After another interminable minute or so the tone of the voices above him told Sandor that the conversation was winding down. The noise of boxes being shuffled around came to a stop. That was followed by the sound of men leaving the truck and the tailgate slamming shut.

In a few moments the engine shuddered to life and they were back on their way.

CHAPTER THIRTY-NINE

GUADELOUPE

L
IEUTENANT
V
AUCHON HAD
been removed from the carnage outside Fort Oscar and was taken by air with the other victims to the hospital at Guadeloupe. All things considered, he had fared better than most.

The casualty list included several of the workers on the lower level. The entire team of terrorists had been killed, including the two guards Vauchon and his men had disposed of outside their barracks. All of the survivors from downstairs had been injured to one extent or another by the explosions and gunfire. The workers from the upper level had made it to safety, but several of them, as well as Vauchon’s men and the French police, had sustained gunshot wounds and various levels of lacerations, broken bones, and assorted other injuries in the aftermath of the blast. They had all been shot at, were covered in debris, pelted with flying metal fragments, and subjected to the fire that resulted from the explosions.

In the midst of this devastation, the entire communications center in the basement of Fort Oscar had been demolished.

Officials from the French Ministry of Defense were dispatched from Paris to Guadeloupe, along with an assortment of representatives from other countries. No one as yet had any idea what to make of these attacks in the Caribbean. The downing of a commercial jetliner, followed by the destruction of Fort Oscar simply made no sense and, more surprising perhaps, no terrorist group had yet taken credit for the assaults.

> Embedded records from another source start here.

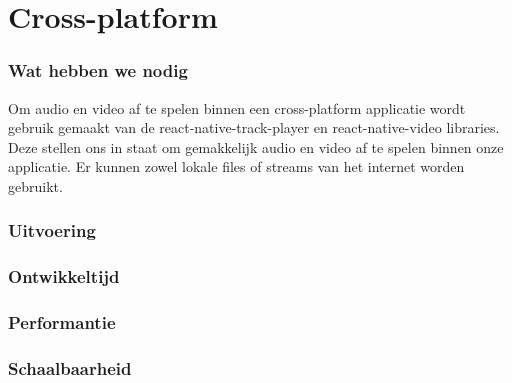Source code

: \section{Cross-platform}
\subsubsection{Wat hebben we nodig}
Om audio en video af te spelen binnen een cross-platform applicatie wordt gebruik gemaakt van de
react-native-track-player en react-native-video libraries. Deze stellen ons in staat om gemakkelijk 
audio en video af te spelen binnen onze applicatie. Er kunnen zowel lokale files of streams van 
het internet worden gebruikt.

\subsubsection{Uitvoering}



\subsubsection{Ontwikkeltijd}



\subsubsection{Performantie}



\subsubsection{Schaalbaarheid}




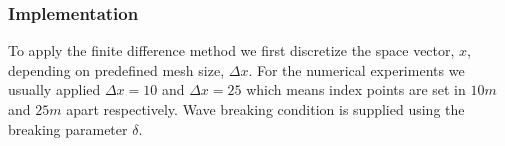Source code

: \subsubsection{Implementation}
To apply the finite difference method we first discretize the space vector, ${x}$, depending on predefined mesh size, ${\Delta x}$. For the numerical experiments we usually applied $\Delta x=10$ and ${\Delta x=25}$ which means index points are set in ${10m}$ and ${25m}$ apart respectively. Wave breaking condition is supplied using the breaking parameter ${\delta}$.

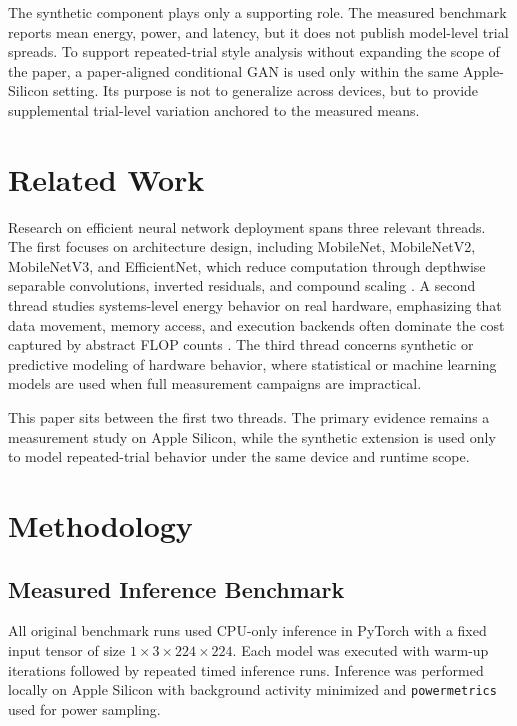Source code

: \documentclass[11pt]{article}
\begin{document}
The synthetic component plays only a supporting role. The measured benchmark
reports mean energy, power, and latency, but it does not publish model-level
trial spreads. To support repeated-trial style analysis without expanding the
scope of the paper, a paper-aligned conditional GAN is used only within the
same Apple-Silicon setting. Its purpose is not to generalize across devices,
but to provide supplemental trial-level variation anchored to the measured
means.

\section{Related Work}
Research on efficient neural network deployment spans three relevant threads.
The first focuses on architecture design, including MobileNet, MobileNetV2,
MobileNetV3, and EfficientNet, which reduce computation through depthwise
separable convolutions, inverted residuals, and compound scaling
\cite{mobilenet2017,mobilenetv22018,mobilenetv32019,efficientnet2019}. A second
thread studies systems-level energy behavior on real hardware, emphasizing that
data movement, memory access, and execution backends often dominate the cost
captured by abstract FLOP counts \cite{horowitz2014,mittal2019,eyeriss2017}.
The third thread concerns synthetic or predictive modeling of hardware behavior,
where statistical or machine learning models are used when full measurement
campaigns are impractical.

This paper sits between the first two threads. The primary evidence remains a
measurement study on Apple Silicon, while the synthetic extension is used only
to model repeated-trial behavior under the same device and runtime scope.

\section{Methodology}
\subsection{Measured Inference Benchmark}
All original benchmark runs used CPU-only inference in PyTorch with a fixed
input tensor of size $1 \times 3 \times 224 \times 224$. Each model was
executed with warm-up iterations followed by repeated timed inference runs.
Inference was performed locally on Apple Silicon with background activity
minimized and \texttt{powermetrics} used for power sampling.
\end{document}
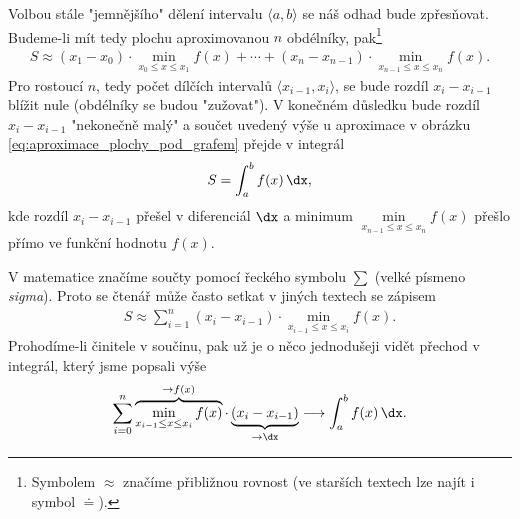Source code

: Volbou stále "jemnějšího" dělení intervalu $\langle a,b \rangle$ se náš odhad bude zpřesňovat. Budeme-li mít tedy plochu aproximovanou $n$ obdélníky, pak\footnote{Symbolem $\approx$ značíme přibližnou rovnost (ve starších textech lze najít i symbol $\doteq$).}
\begin{align}
\label{eq:aproximace_plochy_pod_grafem}
S \approx (x_1-x_0) \cdot \min\limits_{x_{0} \leq x \leq x_1}{f(x)} +\cdots + (x_n-x_{n-1}) \cdot \min\limits_{x_{n-1} \leq x \leq x_n}{f(x)}.
\end{align}
Pro rostoucí $n$, tedy počet dílčích intervalů $\langle x_{i-1},x_i \rangle$, se bude rozdíl $x_i-x_{i-1}$ blížit nule (obdélníky se budou "zužovat"). V konečném důsledku bude rozdíl $x_i-x_{i-1}$ "nekonečně malý" a součet uvedený výše u aproximace v obrázku \ref{eq:aproximace_plochy_pod_grafem} přejde v integrál
\begin{align*}
S=\int_{a}^{b}{f(x)\,\dx},
\end{align*}
kde rozdíl $x_i-x_{i-1}$ přešel v diferenciál $\dx$ a minimum $\min\limits_{x_{n-1} \leq x \leq x_n}{f(x)}$ přešlo přímo ve funkční hodnotu $f(x)$.\par
V matematice značíme součty pomocí řeckého symbolu $\sum$ (velké písmeno \emph{sigma}). Proto se čtenář může často setkat v jiných textech se zápisem
\begin{align*}
S \approx \sum_{i=1}^{n}{(x_i-x_{i-1}) \cdot \min\limits_{x_{i-1} \leq x \leq x_i}{f(x)}}.
\end{align*}
Prohodíme-li činitele v součinu, pak už je o něco jednodušeji vidět přechod v integrál, který jsme popsali výše
\begin{align*}
\sum_{i=0}^{n}{\overbrace{\min\limits_{x_{i-1} \leq x \leq x_i}{f(x)}}^{\rightarrow f(x)} \cdot \underbrace{(x_i-x_{i-1})}_{\rightarrow \dx}} \longrightarrow \int_{a}^{b}{f(x)\,\dx}.
\end{align*}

Since all of the perpetrators were dead, and the surviving police, soldiers, and staff workers all credited Vauchon with the rescue of those who made it out alive, he appeared to be the only man left to question. After treatment for some cuts and bruises, the gunshot wound to his left shoulder, and a fracture of his left forearm, Vauchon was released from the infirmary and whisked by car to the French military headquarters at Pointe-à-Pitre. No one with sufficient authority or information to undertake a meaningful debriefing had yet arrived in Guadeloupe from Europe, and so the thankless task befell the colonel on duty. An officer accustomed to dealing with issues no more complex or intriguing than chasing down drug smugglers and enforcing immigration procedures, he was the wrong man for the job.

Lieutenant Vauchon and Colonel Picard sat across a conference table from each other. The colonel began the interview by heaping praise on the French soldier for his bravery under fire, perhaps hoping to string enough superlatives together to allow time for someone with the proper credentials to arrive and take him off the hook. Eventually, however, the congratulatory monologue came to an end.

Although Vauchon had endured an extremely traumatic night and morning, he still managed some sympathy for a superior officer who he knew, even before he arrived, was way out of his depth. “Colonel, I know this is a difficult situation for all of us,” he said. “Do you think it would be helpful if I simply provide a narrative of what occurred? It would spare you the need to ask questions until I have offered my full report.”

Colonel Picard’s enthusiasm for the suggestion was worthy of news that he had just won the national lottery. “Yes, yes, by all means. Excellent,” he said.